Hackathons are communities based on learning, teaching, and creating. The process involves meeting people, pondering ideas, seeking help, building a team, learning something new, struggling for five hours, helping others, having fun, never giving up, and ultimately, making something you thought you couldn’t do before the hackathon. It’s a new take on education focused on what you can do with what you can learn.
There are also rewards for what you build. There’s usually a selection process where the best-performing groups receive prizes ranging from iPad minis, to travel expenses for hackathons in other countries, to $10,000, to Zero-Gravity flights. Or even teddy bears for everyone.
But the value gained from a hackathon is much more than just the prizes: it’s the people you meet, what you learn, and what you build.
People currently use hackathons as a supplement to other forms of education. A group of college students get excited for an idea, go to a hackathon for a weekend, and come back without sleep but with their idea realized. Hackathons could become the biggest impact on education since the internet.
For Hack@Brown, 350 students representing 62 colleges and nine high schools came together to Brown to learn and make things. Participants travelled from as far as California, Canada, and Mexico. Nearly 70% of participants were first-time hackers. Hack@Brown is especially focused on creating a welcoming, inclusive environment. There are workshops ranging from iOS apps to Arduino to “what am I doing here”. There was also a six to one mentor ratio; engineers from Facebook, Google, Uber, and more worked alongside with students. The result is a focus on learning — instead of prizes — as students gain experience working side-by-side with professionals.
Teams created projects ranging from a system to request health records electronically, to a location-based borrowing platform, to a multiplayer game where the whole crowd at the demo presentation joined, to a program that reads stock data that looks for positive and negative performance and generates a song, to a data-visualization interface that lets you traverse information as nodes in a graph in a 3D environment with your hands.
Students came out of the event feeling that there is no limit to what they can learn together as a community. And build things they thought they couldn’t do.
A record 1,500 hackathons around the world are planned for this year, 2015, up from just a few dozen in 2010, and their focus is broadening from developing lucrative apps to solving problems for an array of industries including dental, fashion, immigration, transgender and social justice.

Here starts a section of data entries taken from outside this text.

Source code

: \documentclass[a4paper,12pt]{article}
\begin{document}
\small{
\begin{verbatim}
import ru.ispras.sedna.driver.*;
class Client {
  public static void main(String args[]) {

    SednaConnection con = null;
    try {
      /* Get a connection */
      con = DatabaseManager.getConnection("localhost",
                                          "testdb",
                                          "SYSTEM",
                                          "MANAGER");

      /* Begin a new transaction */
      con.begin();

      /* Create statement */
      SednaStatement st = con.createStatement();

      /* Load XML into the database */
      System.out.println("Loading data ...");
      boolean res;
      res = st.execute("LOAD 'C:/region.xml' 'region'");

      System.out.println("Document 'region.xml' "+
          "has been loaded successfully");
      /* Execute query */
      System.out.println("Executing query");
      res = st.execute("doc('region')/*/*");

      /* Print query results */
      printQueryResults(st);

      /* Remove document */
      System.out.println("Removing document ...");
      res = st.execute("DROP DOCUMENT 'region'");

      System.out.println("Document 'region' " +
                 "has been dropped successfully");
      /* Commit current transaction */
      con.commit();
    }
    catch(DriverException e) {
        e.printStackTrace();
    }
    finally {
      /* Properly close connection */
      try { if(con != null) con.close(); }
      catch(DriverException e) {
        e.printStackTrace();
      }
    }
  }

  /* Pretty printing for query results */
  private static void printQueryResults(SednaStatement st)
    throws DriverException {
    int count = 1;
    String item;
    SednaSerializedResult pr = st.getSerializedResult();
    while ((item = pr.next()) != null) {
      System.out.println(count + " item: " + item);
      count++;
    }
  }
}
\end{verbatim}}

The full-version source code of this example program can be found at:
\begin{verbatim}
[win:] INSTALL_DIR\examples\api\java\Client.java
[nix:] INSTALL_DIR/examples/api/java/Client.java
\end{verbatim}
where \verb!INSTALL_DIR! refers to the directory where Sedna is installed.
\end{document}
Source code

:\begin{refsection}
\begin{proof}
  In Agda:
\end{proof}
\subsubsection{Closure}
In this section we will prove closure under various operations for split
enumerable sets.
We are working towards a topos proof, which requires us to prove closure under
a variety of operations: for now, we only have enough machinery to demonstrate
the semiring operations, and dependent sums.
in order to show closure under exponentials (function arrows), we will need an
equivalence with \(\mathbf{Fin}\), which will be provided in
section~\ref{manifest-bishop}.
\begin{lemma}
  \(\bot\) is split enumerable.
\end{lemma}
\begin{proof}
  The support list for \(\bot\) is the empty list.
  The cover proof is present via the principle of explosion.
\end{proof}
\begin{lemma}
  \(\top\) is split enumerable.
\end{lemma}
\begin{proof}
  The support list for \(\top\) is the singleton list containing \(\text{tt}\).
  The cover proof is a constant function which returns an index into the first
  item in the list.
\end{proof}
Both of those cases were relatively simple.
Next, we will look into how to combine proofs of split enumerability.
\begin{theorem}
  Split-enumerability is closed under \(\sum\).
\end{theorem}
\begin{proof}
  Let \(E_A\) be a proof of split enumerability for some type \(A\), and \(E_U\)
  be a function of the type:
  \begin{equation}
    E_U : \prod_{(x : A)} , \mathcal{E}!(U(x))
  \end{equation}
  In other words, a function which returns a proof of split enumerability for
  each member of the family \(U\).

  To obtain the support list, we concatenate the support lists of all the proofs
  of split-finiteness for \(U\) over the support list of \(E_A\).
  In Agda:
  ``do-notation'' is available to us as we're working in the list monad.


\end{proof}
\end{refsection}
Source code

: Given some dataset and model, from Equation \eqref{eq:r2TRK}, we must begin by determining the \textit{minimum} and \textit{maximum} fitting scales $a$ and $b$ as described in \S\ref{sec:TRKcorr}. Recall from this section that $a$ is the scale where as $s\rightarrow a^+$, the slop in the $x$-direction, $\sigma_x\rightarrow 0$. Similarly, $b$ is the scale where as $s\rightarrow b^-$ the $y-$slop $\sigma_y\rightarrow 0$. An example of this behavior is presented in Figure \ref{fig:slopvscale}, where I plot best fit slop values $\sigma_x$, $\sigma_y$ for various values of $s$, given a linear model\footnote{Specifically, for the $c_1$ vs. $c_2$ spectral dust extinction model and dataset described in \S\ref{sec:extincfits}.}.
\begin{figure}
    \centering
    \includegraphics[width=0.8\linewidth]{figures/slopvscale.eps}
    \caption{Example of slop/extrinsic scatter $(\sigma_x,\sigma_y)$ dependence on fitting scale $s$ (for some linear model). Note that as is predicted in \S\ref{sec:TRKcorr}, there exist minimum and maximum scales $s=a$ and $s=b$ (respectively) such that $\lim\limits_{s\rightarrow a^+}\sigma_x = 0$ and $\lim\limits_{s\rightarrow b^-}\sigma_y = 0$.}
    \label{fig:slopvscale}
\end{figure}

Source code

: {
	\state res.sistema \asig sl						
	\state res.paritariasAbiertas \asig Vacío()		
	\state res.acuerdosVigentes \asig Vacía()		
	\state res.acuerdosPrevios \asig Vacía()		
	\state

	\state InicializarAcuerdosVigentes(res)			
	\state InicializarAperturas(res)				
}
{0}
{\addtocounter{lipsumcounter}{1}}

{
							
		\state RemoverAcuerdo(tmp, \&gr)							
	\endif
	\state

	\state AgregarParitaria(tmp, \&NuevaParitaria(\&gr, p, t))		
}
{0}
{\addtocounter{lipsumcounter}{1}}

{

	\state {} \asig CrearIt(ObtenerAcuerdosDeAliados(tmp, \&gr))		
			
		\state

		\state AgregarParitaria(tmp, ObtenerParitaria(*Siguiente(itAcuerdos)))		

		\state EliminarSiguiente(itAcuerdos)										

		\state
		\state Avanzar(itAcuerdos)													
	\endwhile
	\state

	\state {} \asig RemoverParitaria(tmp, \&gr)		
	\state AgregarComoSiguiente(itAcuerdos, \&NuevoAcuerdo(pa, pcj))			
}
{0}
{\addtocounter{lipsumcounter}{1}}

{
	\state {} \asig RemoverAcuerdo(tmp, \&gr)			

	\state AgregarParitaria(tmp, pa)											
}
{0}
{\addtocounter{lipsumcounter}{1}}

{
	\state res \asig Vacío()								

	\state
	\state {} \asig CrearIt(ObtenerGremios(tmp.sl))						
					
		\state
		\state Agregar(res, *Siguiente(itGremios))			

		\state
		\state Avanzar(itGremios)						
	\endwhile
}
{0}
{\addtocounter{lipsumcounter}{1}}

Right now, most hackathons are focused on programming and technology, but I hope this framework of collaborative, experimental, and project-based learning spreads to all other disciplines. Imagine a bunch of psychologists coming together for weekend to experiment and create new theories, or a group of writers to craft poems and essays, or historians to research unsolved mysteries, or political majors to fix social justice. Hackathons are fun, creative machines that receive people with ideas and produce projects.
And although hackathons probably won’t replace universities and online education altogether, it may be time for institutions to create new curriculums and education systems that mimic the hackathon framework.